8 Ingelesez: “As an example, Randy Wray and I considered the issues raised by Bruenig more than a 12 years ago in a paper in the Journal of Economic Issues.

We noted that a common source of criticism of the Job Guarantee relates to whether there would be enough jobs of sufficient merit to fully occupy the extant unemployed.

Most critics claim that Job Guarantee jobs would not lead to the production of useful output (or as Bruenig claims they would be “useless” jobs).

They fail to mention that millions of low-wage, low-skill jobs are created by the private sector in any given month with very little criticism or scrutiny.

These critics get disturbed only when the public sector creates such jobs. The so-called invisible hand of the market is presumed to operate smoothly without creating problems, while the visible hand of government is believed to be incapable of dealing with logistical complications.

But quite apart from this ideological bias, these critics typically fail to fully come to terms of what a buffer stock of jobs actually is.

In the Job Guarantee, the buffer stock of jobs is designed to be a fluctuating workforce that expands when the level of private sector activity falls and contracts when private demand for labour rises.

Instead of forcing workers into unemployment when private (or public) demand slumped, the Job Guarantee would ensure that all those who would under the NAIRU buffer stock system become unemployed would have access to a public sector job at the basic wage.

Bruenig gets that essential characteristic.

It is clear that this overall aim has implications over the business cycle and the cyclical nature of Job Guarantee jobs presents an operational design challenge for the administration of such a scheme and the design of the Job Guarantee jobs.

9 Ingelesez: “Job Guarantee jobs would have to be productive yet amenable to being created and destroyed in line with the movements of the private business cycle.

While challenging this is not an impossible requirement for public policy to meet. The private sector does not have a monopoly on being able to mobilise a diverse range of resources and successfully complete thousands of tasks within a tight and complex schedule.

Note also that the private sector scheduling is in some sense much less flexible because it cannot afford to “inventory” workers who are (temporarily) unneeded.

Job Guarantee can employ workers even before precise tasks are assigned, helping to smooth transitions.
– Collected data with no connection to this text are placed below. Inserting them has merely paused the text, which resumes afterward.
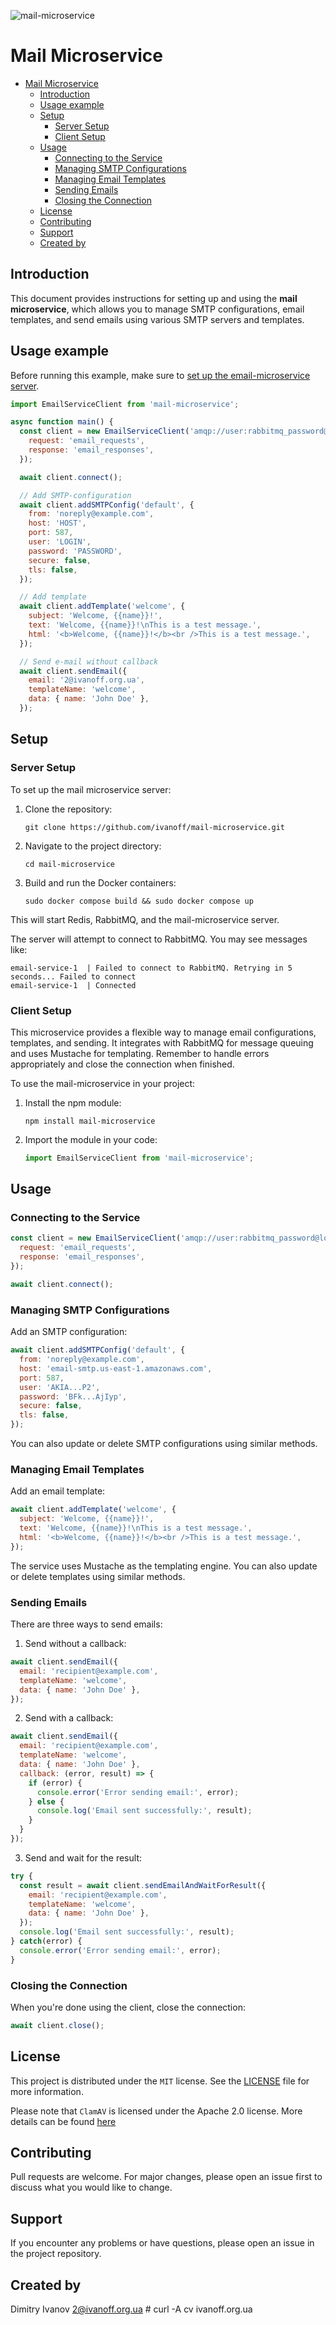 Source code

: ![mail-microservice](./logo.webp)

# Mail Microservice

- [Mail Microservice](#mail-microservice)
  - [Introduction](#introduction)
  - [Usage example](#usage-example)
  - [Setup](#setup)
    - [Server Setup](#server-setup)
    - [Client Setup](#client-setup)
  - [Usage](#usage)
    - [Connecting to the Service](#connecting-to-the-service)
    - [Managing SMTP Configurations](#managing-smtp-configurations)
    - [Managing Email Templates](#managing-email-templates)
    - [Sending Emails](#sending-emails)
    - [Closing the Connection](#closing-the-connection)
  - [License](#license)
  - [Contributing](#contributing)
  - [Support](#support)
  - [Created by](#created-by)

## Introduction

This document provides instructions for setting up and using the **mail microservice**, which allows you to manage SMTP configurations, email templates, and send emails using various SMTP servers and templates.

## Usage example

Before running this example, make sure to [set up the email-microservice server](#server-setup).

```javascript
import EmailServiceClient from 'mail-microservice';

async function main() {
  const client = new EmailServiceClient('amqp://user:rabbitmq_password@localhost', {
    request: 'email_requests',
    response: 'email_responses',
  });

  await client.connect();

  // Add SMTP-configuration
  await client.addSMTPConfig('default', {
    from: 'noreply@example.com',
    host: 'HOST',
    port: 587,
    user: 'LOGIN',
    password: 'PASSWORD',
    secure: false,
    tls: false,
  });

  // Add template
  await client.addTemplate('welcome', {
    subject: 'Welcome, {{name}}!',
    text: 'Welcome, {{name}}!\nThis is a test message.',
    html: '<b>Welcome, {{name}}!</b><br />This is a test message.',
  });

  // Send e-mail without callback
  await client.sendEmail({
    email: '2@ivanoff.org.ua',
    templateName: 'welcome',
    data: { name: 'John Doe' },
  });
```

## Setup

### Server Setup

To set up the mail microservice server:

1. Clone the repository:
   ```
   git clone https://github.com/ivanoff/mail-microservice.git
   ```

2. Navigate to the project directory:
   ```
   cd mail-microservice
   ```

3. Build and run the Docker containers:
   ```
   sudo docker compose build && sudo docker compose up
   ```

This will start Redis, RabbitMQ, and the mail-microservice server.

The server will attempt to connect to RabbitMQ. You may see messages like:
```
email-service-1  | Failed to connect to RabbitMQ. Retrying in 5 seconds... Failed to connect
email-service-1  | Connected
```

### Client Setup

This microservice provides a flexible way to manage email configurations, templates, and sending. It integrates with RabbitMQ for message queuing and uses Mustache for templating. Remember to handle errors appropriately and close the connection when finished.

To use the mail-microservice in your project:

1. Install the npm module:
   ```
   npm install mail-microservice
   ```

2. Import the module in your code:
   ```javascript
   import EmailServiceClient from 'mail-microservice';
   ```

## Usage

### Connecting to the Service

```javascript
const client = new EmailServiceClient('amqp://user:rabbitmq_password@localhost', {
  request: 'email_requests',
  response: 'email_responses',
});

await client.connect();
```

### Managing SMTP Configurations

Add an SMTP configuration:

```javascript
await client.addSMTPConfig('default', {
  from: 'noreply@example.com',
  host: 'email-smtp.us-east-1.amazonaws.com',
  port: 587,
  user: 'AKIA...P2',
  password: 'BFk...AjIyp',
  secure: false,
  tls: false,
});
```

You can also update or delete SMTP configurations using similar methods.

### Managing Email Templates

Add an email template:

```javascript
await client.addTemplate('welcome', {
  subject: 'Welcome, {{name}}!',
  text: 'Welcome, {{name}}!\nThis is a test message.',
  html: '<b>Welcome, {{name}}!</b><br />This is a test message.',
});
```

The service uses Mustache as the templating engine. You can also update or delete templates using similar methods.

### Sending Emails

There are three ways to send emails:

1. Send without a callback:

```javascript
await client.sendEmail({
  email: 'recipient@example.com',
  templateName: 'welcome',
  data: { name: 'John Doe' },
});
```

2. Send with a callback:

```javascript
await client.sendEmail({
  email: 'recipient@example.com',
  templateName: 'welcome',
  data: { name: 'John Doe' },
  callback: (error, result) => {
    if (error) {
      console.error('Error sending email:', error);
    } else {
      console.log('Email sent successfully:', result);
    }
  }
});
```

3. Send and wait for the result:

```javascript
try {
  const result = await client.sendEmailAndWaitForResult({
    email: 'recipient@example.com',
    templateName: 'welcome',
    data: { name: 'John Doe' },
  });
  console.log('Email sent successfully:', result);
} catch(error) {
  console.error('Error sending email:', error);
}
```

### Closing the Connection

When you're done using the client, close the connection:

```javascript
await client.close();
```

## License

This project is distributed under the `MIT` license. See the [LICENSE](./LICENSE) file for more information.

Please note that `ClamAV` is licensed under the Apache 2.0 license. More details can be found [here](https://github.com/bcgov/clamav/blob/master/LICENSE)

## Contributing

Pull requests are welcome. For major changes, please open an issue first to discuss what you would like to change.

## Support

If you encounter any problems or have questions, please open an issue in the project repository.

## Created by

Dimitry Ivanov <2@ivanoff.org.ua> # curl -A cv ivanoff.org.ua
The cyclical nature of the jobs suggests that in designing the appropriate Job Guarantee jobs the buffer stock should be split into two components:

  • a core component that represents the ‘average’ buffer stock over the typical business cycle given government policy settings, trend private spending growth, and a mismatch of labor force characteristics and employer preference.

  • a transitory component that fluctuates around the core as private demand ebbs and flows.
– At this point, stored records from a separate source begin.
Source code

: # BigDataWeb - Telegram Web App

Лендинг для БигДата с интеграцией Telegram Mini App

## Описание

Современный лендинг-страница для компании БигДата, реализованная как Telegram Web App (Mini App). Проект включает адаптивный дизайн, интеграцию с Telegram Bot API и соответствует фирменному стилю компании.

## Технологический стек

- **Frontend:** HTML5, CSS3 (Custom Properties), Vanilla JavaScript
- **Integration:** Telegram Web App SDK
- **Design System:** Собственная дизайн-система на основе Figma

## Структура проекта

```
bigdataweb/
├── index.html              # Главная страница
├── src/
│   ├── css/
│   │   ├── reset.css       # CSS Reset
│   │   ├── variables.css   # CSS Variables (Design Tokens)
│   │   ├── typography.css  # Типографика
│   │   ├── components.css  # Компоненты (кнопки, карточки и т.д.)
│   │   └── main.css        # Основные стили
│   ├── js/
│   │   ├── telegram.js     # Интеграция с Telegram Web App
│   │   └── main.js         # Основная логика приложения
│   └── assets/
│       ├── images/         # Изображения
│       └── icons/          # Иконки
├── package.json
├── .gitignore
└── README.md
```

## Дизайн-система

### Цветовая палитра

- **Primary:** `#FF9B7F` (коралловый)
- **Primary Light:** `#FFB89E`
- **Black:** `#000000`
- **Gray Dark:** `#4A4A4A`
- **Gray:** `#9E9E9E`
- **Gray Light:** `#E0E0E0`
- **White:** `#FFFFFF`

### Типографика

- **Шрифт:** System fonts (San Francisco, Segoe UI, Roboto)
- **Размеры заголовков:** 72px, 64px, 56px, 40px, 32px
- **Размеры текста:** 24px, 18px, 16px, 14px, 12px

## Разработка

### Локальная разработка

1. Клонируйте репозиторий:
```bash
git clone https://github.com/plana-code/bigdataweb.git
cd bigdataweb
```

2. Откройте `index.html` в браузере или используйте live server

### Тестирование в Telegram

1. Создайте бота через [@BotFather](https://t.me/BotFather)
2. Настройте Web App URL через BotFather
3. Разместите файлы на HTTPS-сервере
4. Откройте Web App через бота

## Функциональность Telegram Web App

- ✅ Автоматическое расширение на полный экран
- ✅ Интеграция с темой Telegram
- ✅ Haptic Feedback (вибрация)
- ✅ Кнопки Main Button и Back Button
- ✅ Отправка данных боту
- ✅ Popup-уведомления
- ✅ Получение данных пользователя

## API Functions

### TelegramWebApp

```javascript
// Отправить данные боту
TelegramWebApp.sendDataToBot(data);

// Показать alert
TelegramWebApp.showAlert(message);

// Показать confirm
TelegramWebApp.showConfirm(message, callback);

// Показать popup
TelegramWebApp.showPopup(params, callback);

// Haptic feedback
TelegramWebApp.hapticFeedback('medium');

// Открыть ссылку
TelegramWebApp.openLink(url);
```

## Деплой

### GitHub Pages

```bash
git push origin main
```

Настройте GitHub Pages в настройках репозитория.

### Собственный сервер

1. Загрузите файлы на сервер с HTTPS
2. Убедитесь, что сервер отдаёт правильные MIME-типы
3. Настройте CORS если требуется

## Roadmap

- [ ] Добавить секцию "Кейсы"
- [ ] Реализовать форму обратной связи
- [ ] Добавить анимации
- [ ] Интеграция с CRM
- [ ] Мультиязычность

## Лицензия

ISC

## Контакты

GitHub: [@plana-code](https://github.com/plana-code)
The business cycle fluctuations of employment are not nearly as large as people would like to believe. We have estimated that the total fluctuation between peak and trough in the Job Guarantee pool would perhaps be in the range of 25 per cent of the pool.

So there will be a fairly steady core of workers always in the pool. Nothing like from zero in a boom to millions in a recession.

Modelling can provide a guide to the ‘steady-state’ jobs that would be initially offered under the Job Guarantee scheme.

Administrators would then prioritise work allocations from a broad array of community enhancing activities. In this way, it is unlikely that any important function or service would be terminated abruptly, due to a lack of buffer stock workers, when the private demand for labour rises.

10 Ingelesez: “Thus, the design and nature of Job Guarantee jobs would reflect the underlying notion of a buffer stock.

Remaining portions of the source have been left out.